The past and present meet to share a magic moment in front of the White House in Henry Taylor’s 2017 portrait of Miles Davis and Cicely Tyson.

Henry Taylor, Cicely and Miles Visit the Obamas, 2017 © Henry Taylor. Courtesy the artist and Blum & Poe, Los Angeles/New York/Tokyo

In the winter of 1981, Cicely Tyson—then known for her roles in Sounder and The Autobiography of Miss Jane Pittman—married Miles Davis at Bill Cosby’s home. Davis was emerging from a period of drug abuse and alcoholism, shut up in squalor, returning to the studio after an extended hiatus and Tyson helped the trumpeter’s recovery, though their relationship was far from idyllic. During their seven-year marriage the pair were dubbed the “King and Queen of Cool”, an American power couple like no other.

In his 2017 painting, Cicely and Miles Visit the Obamas, Henry Taylor references a well-known photograph of the couple taken by Ron Galella on a hot summer night in New York in 1968 at the premiere of The Heart is a Lonely Hunter (Tyson played Portia in the film). Only a few details are different in Taylor’s painting: the colour of the silk handkerchief tucked into Davis’s jacket pocket, the hairline painted on Tyson’s close-cropped head and the expression in her eyes, imperfect and lopsided in Taylor’s recreation, in his typically sloppy (in the best possible sense) style. Every other gesture and detail is true to the photograph: Tyson’s gold spiral earrings and neat white slip dress, and the glove, paper and gold bag she holds with one hand, another placed tenderly and confidently over Davis’s folded arms; the cigarette that hangs from his hand, the slight translucency of his sunglasses. More than that, Taylor transcribes the frisson between the pair, exuding charm and style, into thick acrylic brushstrokes.
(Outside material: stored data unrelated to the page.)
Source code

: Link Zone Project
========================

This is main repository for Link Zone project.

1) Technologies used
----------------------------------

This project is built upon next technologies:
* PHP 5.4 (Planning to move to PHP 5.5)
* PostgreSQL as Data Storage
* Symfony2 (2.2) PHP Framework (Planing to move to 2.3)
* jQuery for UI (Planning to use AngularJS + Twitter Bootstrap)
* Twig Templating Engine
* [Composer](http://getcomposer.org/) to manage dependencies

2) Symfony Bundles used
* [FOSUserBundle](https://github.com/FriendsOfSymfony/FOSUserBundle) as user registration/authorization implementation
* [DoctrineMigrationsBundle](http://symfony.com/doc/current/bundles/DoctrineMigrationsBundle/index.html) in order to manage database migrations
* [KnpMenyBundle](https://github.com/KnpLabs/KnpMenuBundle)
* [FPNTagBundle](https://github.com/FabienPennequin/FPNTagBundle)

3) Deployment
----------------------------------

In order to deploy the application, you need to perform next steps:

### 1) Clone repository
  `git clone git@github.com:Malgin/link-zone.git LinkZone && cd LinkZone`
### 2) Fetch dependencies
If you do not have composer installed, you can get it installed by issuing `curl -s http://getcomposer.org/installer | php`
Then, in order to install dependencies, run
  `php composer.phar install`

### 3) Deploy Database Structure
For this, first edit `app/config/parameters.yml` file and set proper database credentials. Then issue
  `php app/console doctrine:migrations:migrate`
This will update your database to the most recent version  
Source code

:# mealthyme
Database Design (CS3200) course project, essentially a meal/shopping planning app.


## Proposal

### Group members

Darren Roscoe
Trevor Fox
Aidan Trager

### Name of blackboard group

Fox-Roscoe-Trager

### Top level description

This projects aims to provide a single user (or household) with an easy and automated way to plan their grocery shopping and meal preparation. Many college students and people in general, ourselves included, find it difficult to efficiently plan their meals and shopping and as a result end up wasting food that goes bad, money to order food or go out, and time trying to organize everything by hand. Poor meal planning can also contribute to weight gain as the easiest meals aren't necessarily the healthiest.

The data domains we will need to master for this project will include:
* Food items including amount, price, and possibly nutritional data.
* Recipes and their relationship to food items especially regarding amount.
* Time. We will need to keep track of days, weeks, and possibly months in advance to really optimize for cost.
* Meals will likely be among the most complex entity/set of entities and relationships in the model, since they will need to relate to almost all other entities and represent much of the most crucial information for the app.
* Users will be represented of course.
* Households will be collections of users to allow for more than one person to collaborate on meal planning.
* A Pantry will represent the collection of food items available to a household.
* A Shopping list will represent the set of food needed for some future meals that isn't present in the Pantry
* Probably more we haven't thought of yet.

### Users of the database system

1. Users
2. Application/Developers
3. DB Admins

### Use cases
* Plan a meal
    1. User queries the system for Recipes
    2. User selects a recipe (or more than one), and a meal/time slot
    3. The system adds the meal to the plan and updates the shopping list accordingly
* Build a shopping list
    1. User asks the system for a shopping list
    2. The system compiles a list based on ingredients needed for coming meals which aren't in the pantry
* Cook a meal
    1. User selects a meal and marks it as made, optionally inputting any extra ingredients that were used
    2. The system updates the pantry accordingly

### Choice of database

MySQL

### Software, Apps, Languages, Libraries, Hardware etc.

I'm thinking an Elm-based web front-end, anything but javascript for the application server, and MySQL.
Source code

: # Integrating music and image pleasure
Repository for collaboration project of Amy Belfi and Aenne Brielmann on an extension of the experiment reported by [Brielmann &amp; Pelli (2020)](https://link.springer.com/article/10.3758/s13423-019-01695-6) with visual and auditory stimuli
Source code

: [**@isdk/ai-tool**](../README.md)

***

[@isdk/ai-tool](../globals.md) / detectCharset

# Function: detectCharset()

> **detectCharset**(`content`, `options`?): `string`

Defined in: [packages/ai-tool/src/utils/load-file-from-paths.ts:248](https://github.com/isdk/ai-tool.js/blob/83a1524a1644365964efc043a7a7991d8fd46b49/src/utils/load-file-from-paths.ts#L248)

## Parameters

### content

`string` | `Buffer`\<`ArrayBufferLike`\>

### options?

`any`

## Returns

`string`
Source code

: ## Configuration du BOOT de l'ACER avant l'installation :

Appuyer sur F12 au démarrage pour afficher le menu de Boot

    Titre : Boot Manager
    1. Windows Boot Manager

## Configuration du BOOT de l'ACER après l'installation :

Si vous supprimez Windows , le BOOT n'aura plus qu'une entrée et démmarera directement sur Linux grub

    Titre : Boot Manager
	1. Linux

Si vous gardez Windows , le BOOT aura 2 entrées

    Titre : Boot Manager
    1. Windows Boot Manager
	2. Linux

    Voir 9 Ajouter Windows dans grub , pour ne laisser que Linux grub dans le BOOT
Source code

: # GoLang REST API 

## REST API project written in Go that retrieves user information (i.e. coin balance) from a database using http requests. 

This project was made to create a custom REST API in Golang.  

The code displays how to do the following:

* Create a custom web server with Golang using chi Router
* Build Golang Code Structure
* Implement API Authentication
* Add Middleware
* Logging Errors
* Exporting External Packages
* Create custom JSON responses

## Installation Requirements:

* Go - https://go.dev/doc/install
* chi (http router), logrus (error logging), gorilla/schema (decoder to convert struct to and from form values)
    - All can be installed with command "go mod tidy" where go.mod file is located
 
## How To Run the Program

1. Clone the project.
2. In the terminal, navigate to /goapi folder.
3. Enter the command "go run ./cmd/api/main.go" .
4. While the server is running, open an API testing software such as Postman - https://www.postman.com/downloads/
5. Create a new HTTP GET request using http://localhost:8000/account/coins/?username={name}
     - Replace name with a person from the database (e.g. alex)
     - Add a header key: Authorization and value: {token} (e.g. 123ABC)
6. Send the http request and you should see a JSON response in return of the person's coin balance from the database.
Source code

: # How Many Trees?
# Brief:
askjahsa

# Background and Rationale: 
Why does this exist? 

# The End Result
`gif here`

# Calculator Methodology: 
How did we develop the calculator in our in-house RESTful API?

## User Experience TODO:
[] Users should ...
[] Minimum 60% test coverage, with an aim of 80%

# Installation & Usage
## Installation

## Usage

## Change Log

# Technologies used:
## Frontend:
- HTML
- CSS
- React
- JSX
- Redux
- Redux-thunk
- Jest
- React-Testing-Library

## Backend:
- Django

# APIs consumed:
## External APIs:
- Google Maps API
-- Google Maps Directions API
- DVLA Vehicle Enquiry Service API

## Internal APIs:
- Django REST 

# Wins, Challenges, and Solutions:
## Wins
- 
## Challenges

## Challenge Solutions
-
Of course, in Taylor’s double portrait—forty-nine years after the fact—there is one major difference. Instead of attending the premiere, Taylor has them at the White House, still in their prime, visiting the Obamas, still in the White House. Rather than paint Barack and Michelle, perhaps too obvious, or too soon, Taylor suggests a meeting between the four. And there’s nothing incongruous about their transposition through time and space, to the point Taylor has you going for a second that you missed a historic moment. What if Davis and Tyson had met the Obamas? Davis never got the chance to see them at the White House, but in 2016, Tyson, aged 92, met Barack when he handed her the Presidential Medal of Freedom.

Taylor’s painting does what the photograph couldn’t: it conflates time, juxtaposing two iconic, brilliant couples who defined their eras in very different but monumental, unforgettable ways. They are two couples who also empowered African Americans in the US, a subject the Los Angeles-based painter has frequently returned to in his portrait work, painting figures such as Andrea Motley Crabtree, Eldridge Cleaver and Huey P Newton. But his portrait of Davis and Tyson (and implicitly, of the Obamas) is a collision of romance, loss, memory and fantasy. For Taylor, it seems the important thing is the magic of the moment, whether he witnessed it or not.